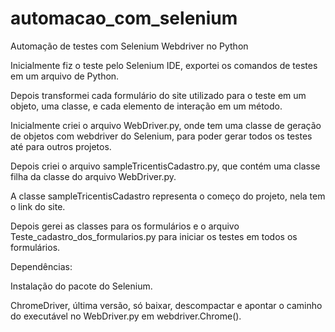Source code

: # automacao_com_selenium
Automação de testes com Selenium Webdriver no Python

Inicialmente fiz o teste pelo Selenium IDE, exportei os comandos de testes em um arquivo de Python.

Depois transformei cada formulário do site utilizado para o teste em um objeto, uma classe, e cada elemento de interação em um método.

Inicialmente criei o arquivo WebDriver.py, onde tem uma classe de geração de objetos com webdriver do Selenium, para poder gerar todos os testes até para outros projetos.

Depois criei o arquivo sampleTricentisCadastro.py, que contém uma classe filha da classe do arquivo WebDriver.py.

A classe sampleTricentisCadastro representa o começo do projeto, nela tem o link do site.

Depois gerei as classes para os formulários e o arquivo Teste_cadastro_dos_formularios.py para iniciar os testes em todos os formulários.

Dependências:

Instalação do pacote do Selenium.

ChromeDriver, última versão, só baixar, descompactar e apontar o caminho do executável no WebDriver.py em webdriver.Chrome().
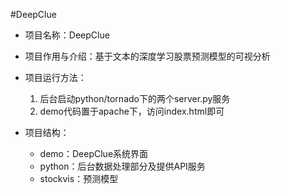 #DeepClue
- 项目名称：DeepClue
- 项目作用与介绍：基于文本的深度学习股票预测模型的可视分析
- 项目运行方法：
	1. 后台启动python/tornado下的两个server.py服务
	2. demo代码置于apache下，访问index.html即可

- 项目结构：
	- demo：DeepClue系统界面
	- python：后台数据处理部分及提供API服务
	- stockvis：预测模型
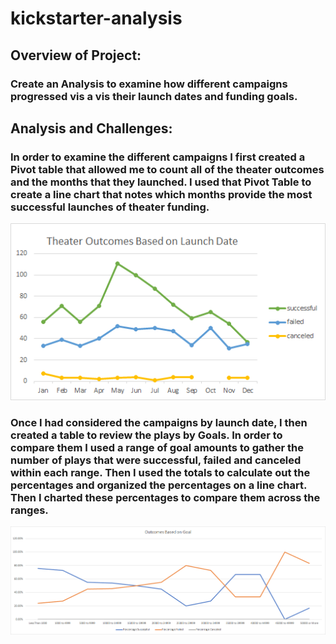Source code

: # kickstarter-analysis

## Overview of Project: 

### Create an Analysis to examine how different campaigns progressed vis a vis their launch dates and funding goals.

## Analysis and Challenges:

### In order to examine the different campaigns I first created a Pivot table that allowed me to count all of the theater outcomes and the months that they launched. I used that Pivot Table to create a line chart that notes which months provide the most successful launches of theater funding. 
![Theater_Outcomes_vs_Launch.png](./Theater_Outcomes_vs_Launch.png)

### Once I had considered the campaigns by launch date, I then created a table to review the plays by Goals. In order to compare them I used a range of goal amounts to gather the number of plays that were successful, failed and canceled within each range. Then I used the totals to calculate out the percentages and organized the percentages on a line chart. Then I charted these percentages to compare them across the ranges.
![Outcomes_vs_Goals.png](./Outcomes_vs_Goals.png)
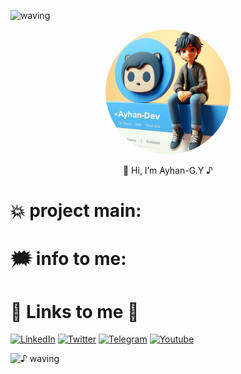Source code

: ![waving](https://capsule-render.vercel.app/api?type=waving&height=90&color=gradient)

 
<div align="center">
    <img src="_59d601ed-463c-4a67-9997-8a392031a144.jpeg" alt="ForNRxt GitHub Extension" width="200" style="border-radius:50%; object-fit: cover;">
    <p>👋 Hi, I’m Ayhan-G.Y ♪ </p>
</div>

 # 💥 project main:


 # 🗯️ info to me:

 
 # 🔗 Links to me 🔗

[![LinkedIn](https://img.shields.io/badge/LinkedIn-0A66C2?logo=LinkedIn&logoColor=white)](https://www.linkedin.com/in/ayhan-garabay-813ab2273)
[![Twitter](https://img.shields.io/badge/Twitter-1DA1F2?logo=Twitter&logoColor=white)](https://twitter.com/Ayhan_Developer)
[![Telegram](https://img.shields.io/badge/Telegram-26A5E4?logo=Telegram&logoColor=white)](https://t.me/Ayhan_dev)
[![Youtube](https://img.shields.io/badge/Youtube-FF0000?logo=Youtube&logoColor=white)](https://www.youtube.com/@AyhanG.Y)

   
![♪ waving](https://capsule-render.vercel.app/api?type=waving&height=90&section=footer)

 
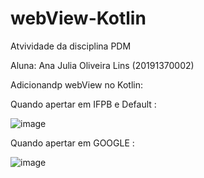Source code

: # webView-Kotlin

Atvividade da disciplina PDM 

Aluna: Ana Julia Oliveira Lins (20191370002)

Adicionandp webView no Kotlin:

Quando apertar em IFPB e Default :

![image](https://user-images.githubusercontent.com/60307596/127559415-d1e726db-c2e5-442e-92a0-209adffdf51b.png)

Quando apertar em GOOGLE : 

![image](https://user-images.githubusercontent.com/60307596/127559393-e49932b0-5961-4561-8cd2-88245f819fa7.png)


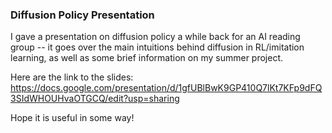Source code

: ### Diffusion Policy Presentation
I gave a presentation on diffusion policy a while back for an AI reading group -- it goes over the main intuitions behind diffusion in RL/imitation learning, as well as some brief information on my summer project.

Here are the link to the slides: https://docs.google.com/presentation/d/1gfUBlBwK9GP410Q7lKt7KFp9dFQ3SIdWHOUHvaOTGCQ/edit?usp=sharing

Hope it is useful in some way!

+++++

Exercise brief -> What is needed here is an exact copy of every record, with the pictures left out.

Response below ->
Source code

: # automacao_com_selenium
Automação de testes com Selenium Webdriver no Python

Inicialmente fiz o teste pelo Selenium IDE, exportei os comandos de testes em um arquivo de Python.

Depois transformei cada formulário do site utilizado para o teste em um objeto, uma classe, e cada elemento de interação em um método.

Inicialmente criei o arquivo WebDriver.py, onde tem uma classe de geração de objetos com webdriver do Selenium, para poder gerar todos os testes até para outros projetos.

Depois criei o arquivo sampleTricentisCadastro.py, que contém uma classe filha da classe do arquivo WebDriver.py.

A classe sampleTricentisCadastro representa o começo do projeto, nela tem o link do site.

Depois gerei as classes para os formulários e o arquivo Teste_cadastro_dos_formularios.py para iniciar os testes em todos os formulários.

Dependências:

Instalação do pacote do Selenium.

ChromeDriver, última versão, só baixar, descompactar e apontar o caminho do executável no WebDriver.py em webdriver.Chrome().
 #DeepClue
- 项目名称：DeepClue
- 项目作用与介绍：基于文本的深度学习股票预测模型的可视分析
- 项目运行方法：
	1. 后台启动python/tornado下的两个server.py服务
	2. demo代码置于apache下，访问index.html即可

- 项目结构：
	- demo：DeepClue系统界面
	- python：后台数据处理部分及提供API服务
	- stockvis：预测模型
Source code

: # kickstarter-analysis

## Overview of Project: 

### Create an Analysis to examine how different campaigns progressed vis a vis their launch dates and funding goals.

## Analysis and Challenges:

### In order to examine the different campaigns I first created a Pivot table that allowed me to count all of the theater outcomes and the months that they launched. I used that Pivot Table to create a line chart that notes which months provide the most successful launches of theater funding. 
![Theater_Outcomes_vs_Launch.png](./Theater_Outcomes_vs_Launch.png)

### Once I had considered the campaigns by launch date, I then created a table to review the plays by Goals. In order to compare them I used a range of goal amounts to gather the number of plays that were successful, failed and canceled within each range. Then I used the totals to calculate out the percentages and organized the percentages on a line chart. Then I charted these percentages to compare them across the ranges.
![Outcomes_vs_Goals.png](./Outcomes_vs_Goals.png)
Source code

: ![waving](https://capsule-render.vercel.app/api?type=waving&height=90&color=gradient)

 
<div align="center">
    <img src="_59d601ed-463c-4a67-9997-8a392031a144.jpeg" alt="ForNRxt GitHub Extension" width="200" style="border-radius:50%; object-fit: cover;">
    <p>👋 Hi, I’m Ayhan-G.Y ♪ </p>
</div>

 # 💥 project main:


 # 🗯️ info to me:

 
 # 🔗 Links to me 🔗

[![LinkedIn](https://img.shields.io/badge/LinkedIn-0A66C2?logo=LinkedIn&logoColor=white)](https://www.linkedin.com/in/ayhan-garabay-813ab2273)
[![Twitter](https://img.shields.io/badge/Twitter-1DA1F2?logo=Twitter&logoColor=white)](https://twitter.com/Ayhan_Developer)
[![Telegram](https://img.shields.io/badge/Telegram-26A5E4?logo=Telegram&logoColor=white)](https://t.me/Ayhan_dev)
[![Youtube](https://img.shields.io/badge/Youtube-FF0000?logo=Youtube&logoColor=white)](https://www.youtube.com/@AyhanG.Y)

   
![♪ waving](https://capsule-render.vercel.app/api?type=waving&height=90&section=footer)

 
Source code

: # webView-Kotlin

Atvividade da disciplina PDM 

Aluna: Ana Julia Oliveira Lins (20191370002)

Adicionandp webView no Kotlin:

Quando apertar em IFPB e Default :

![image](https://user-images.githubusercontent.com/60307596/127559415-d1e726db-c2e5-442e-92a0-209adffdf51b.png)

Quando apertar em GOOGLE : 

![image](https://user-images.githubusercontent.com/60307596/127559393-e49932b0-5961-4561-8cd2-88245f819fa7.png)


Source code

: ### Diffusion Policy Presentation
I gave a presentation on diffusion policy a while back for an AI reading group -- it goes over the main intuitions behind diffusion in RL/imitation learning, as well as some brief information on my summer project.

Here are the link to the slides: https://docs.google.com/presentation/d/1gfUBlBwK9GP410Q7lKt7KFp9dFQ3SIdWHOUHvaOTGCQ/edit?usp=sharing

Hope it is useful in some way!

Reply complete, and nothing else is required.